Task input Block Start
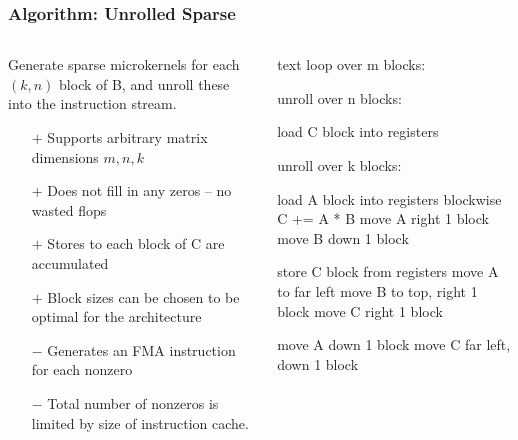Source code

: \documentclass[9pt]{beamer}
\begin{document}
\begin{frame}[fragile]
  \frametitle{Algorithm: Unrolled Sparse}
  \begin{columns}[t]%
    \begin{column}{0.5\textwidth}
      Generate sparse microkernels for each $(k,n)$ block of B, and unroll these into the instruction stream.
      \begin{itemize}
      \item[$+$] Supports arbitrary matrix dimensions $m,n,k$
      \item[$+$] Does not fill in any zeros -- no wasted flops
      \item[$+$] Stores to each block of C are accumulated
      \item[$+$] Block sizes can be chosen to be optimal for the architecture

      \item[$-$] Generates an FMA instruction for each nonzero
      \item[$-$] Total number of nonzeros is limited by size of instruction cache.

      \end{itemize}
    \end{column}
    \begin{column}{0.5\textwidth}
      \begin{ccode}[]
        {text}
        loop over m blocks:

           unroll over n blocks:

              load C block into registers

              unroll over k blocks:

                 load A block into registers
                 blockwise C += A * B
                 move A right 1 block
                 move B down 1 block

              store C block from registers
              move A to far left
              move B to top, right 1 block
              move C right 1 block

           move A down 1 block
           move C far left, down 1 block
      \end{ccode}
    \end{column}
  \end{columns}
\end{frame}
\end{document}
Task input Block End
#### [Problem to work on]
Whenever a line of the data holds the string "registers", pick that line out.

#### [Answer for this exercise]
              load C block into registers
                 load A block into registers
              store C block from registers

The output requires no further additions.